The project is sold, and includes financing. Now the sales rep heads to the car, where he will quickly contact the organization that offers loans to customers. That organization will, in turn, contact credit bureaus to ensure that the client is a worthy credit risk.
A few minutes later the lender calls back. The customer has had a “freeze” placed on his credit file. Now what?
FRAUD PREVENTION At the moment, you're only likely to encounter that scenario if you do business in one of the 38 states that have enacted laws enabling consumers to block credit reporting agencies from releasing their personal information without written consent.
Beginning with California, in 2003, states have used credit freeze legislation to control the explosion of identity theft, which now costs banks and consumers some $60 billion a year. So far, nearly 700,000 consumers have opted to freeze access to their credit accounts.
The state laws, and the possibility of federal legislation, have caused concern among lenders that specialize in home improvement financing, and among home improvement companies that rely on selling financing to move a large percentage of their deals.
“It could be devastating,” says Bruce Christensen, vice president for GE Retail Sales Finance, in Dallas.
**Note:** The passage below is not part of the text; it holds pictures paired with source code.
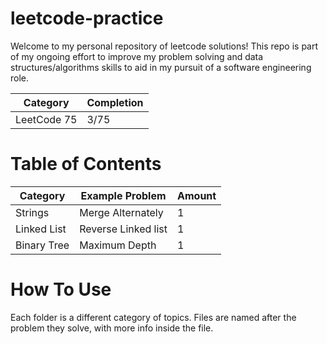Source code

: # leetcode-practice

Welcome to my personal repository of leetcode solutions! This repo is part of my ongoing effort to improve my problem solving and data structures/algorithms skills to aid in my pursuit of a software engineering role.

| Category    | Completion |
|-------------|------------|
| LeetCode 75 | 3/75       |

# Table of Contents

| Category    | Example Problem     | Amount |
|-------------|---------------------|--------|
| Strings     | Merge Alternately   | 1      |
| Linked List | Reverse Linked list | 1      |
| Binary Tree | Maximum Depth       | 1      |

# How To Use

Each folder is a different category of topics. Files are named after the problem they solve, with more info inside the file.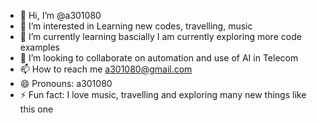 - 👋 Hi, I’m @a301080
- 👀 I’m interested in Learning new codes, travelling, music
- 🌱 I’m currently learning bascially I am currently exploring more code examples
- 💞️ I’m looking to collaborate on automation and use of AI in Telecom
- 📫 How to reach me a301080@gmail.com
- 😄 Pronouns: a301080
- ⚡ Fun fact: I love music, travelling and exploring many new things like this one

<!---
a301080/a301080 is a ✨ special ✨ repository because its `README.md` (this file) appears on your GitHub profile.
You can click the Preview link to take a look at your changes.
--->
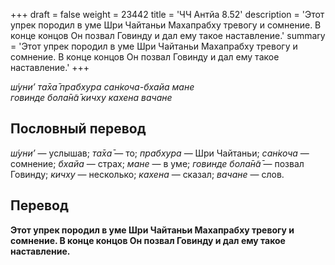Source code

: +++
draft = false
weight = 23442
title = 'ЧЧ Антйа 8.52'
description = 'Этот упрек породил в уме Шри Чайтаньи Махапрабху тревогу и сомнение. В конце концов Он позвал Говинду и дал ему такое наставление.'
summary = 'Этот упрек породил в уме Шри Чайтаньи Махапрабху тревогу и сомнение. В конце концов Он позвал Говинду и дал ему такое наставление.'
+++

_ш́уни’ та̄ха̄ прабхура сан̇коча-бхайа мане  
говинде бола̄н̃а̄ кичху кахена вачане_

## Пословный перевод

_ш́уни’_ — услышав; _та̄ха̄_ — то; _прабхура_ — Шри Чайтаньи; _сан̇коча_ — сомнение; _бхайа_ — страх; _мане_ — в уме; _говинде_ _бола̄н̃а̄_ — позвал Говинду; _кичху_ — несколько; _кахена_ — сказал; _вачане_ — слов.

## Перевод

**Этот упрек породил в уме Шри Чайтаньи Махапрабху тревогу и сомнение. В конце концов Он позвал Говинду и дал ему такое наставление.**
The reason, he explains, is that if the customer currently has a freeze on his or her credit, “the contractor will no longer be able to get approval in the home.”
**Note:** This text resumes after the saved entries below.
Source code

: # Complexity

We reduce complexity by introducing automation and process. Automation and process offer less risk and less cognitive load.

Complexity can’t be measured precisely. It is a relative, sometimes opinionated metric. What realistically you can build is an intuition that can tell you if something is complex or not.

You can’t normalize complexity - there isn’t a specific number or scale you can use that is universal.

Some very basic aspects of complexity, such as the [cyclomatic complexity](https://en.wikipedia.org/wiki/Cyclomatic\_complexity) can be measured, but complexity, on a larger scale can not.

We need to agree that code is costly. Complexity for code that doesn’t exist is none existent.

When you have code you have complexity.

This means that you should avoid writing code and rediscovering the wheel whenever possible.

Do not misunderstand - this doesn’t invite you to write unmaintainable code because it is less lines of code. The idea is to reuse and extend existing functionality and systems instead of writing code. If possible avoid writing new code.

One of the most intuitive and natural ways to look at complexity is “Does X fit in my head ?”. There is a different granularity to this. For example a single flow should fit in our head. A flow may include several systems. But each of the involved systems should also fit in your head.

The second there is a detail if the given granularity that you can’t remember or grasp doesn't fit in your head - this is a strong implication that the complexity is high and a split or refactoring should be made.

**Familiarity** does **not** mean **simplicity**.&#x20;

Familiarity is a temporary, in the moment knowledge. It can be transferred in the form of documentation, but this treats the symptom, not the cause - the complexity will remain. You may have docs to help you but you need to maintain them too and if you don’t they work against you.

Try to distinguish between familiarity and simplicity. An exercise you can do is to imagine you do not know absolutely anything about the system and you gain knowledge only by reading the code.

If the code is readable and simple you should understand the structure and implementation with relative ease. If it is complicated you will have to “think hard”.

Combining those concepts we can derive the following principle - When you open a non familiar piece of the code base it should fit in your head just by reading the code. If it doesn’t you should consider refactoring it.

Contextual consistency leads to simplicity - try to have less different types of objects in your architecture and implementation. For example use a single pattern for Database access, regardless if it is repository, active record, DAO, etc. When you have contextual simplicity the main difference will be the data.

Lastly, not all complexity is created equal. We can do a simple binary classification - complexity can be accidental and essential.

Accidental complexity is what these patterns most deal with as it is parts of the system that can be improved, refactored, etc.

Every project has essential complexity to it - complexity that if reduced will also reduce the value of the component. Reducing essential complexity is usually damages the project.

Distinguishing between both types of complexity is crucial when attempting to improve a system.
D.S. Berenson, an attorney who represents many large home improvement companies, notes that “placing a freeze on your account, and lifting it, and placing it on again, is currently a clunky process that can take days, if not weeks.”
ANOTHER DNC LIST? John Anderson, compliance leader for GE Consumer Finance, believes that some kind of federal legislation will be enacted in 2008. At the moment, several proposals are being floated, among them a bill that would leave stronger state legislation intact.
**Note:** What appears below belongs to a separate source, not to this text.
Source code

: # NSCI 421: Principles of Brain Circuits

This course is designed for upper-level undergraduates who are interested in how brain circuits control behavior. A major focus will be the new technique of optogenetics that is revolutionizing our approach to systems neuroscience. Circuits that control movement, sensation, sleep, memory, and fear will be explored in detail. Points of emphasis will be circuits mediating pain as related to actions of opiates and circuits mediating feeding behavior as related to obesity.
Ed Mierzwinski, an attorney with the federation of state Public Interest Research Groups (U.S. PIRG) gives such legislation a 50% chance of passing and says that more and more states are leaning toward a credit freeze open to anyone, with no fees charged, and which would include a 15-minute thaw period, activated by a PIN number. That would enable consumers to make those large purchases, with just a few minutes' delay. For a law to pass, and to work, Mierzwinski says, “it must be consumer-friendly and business-friendly.”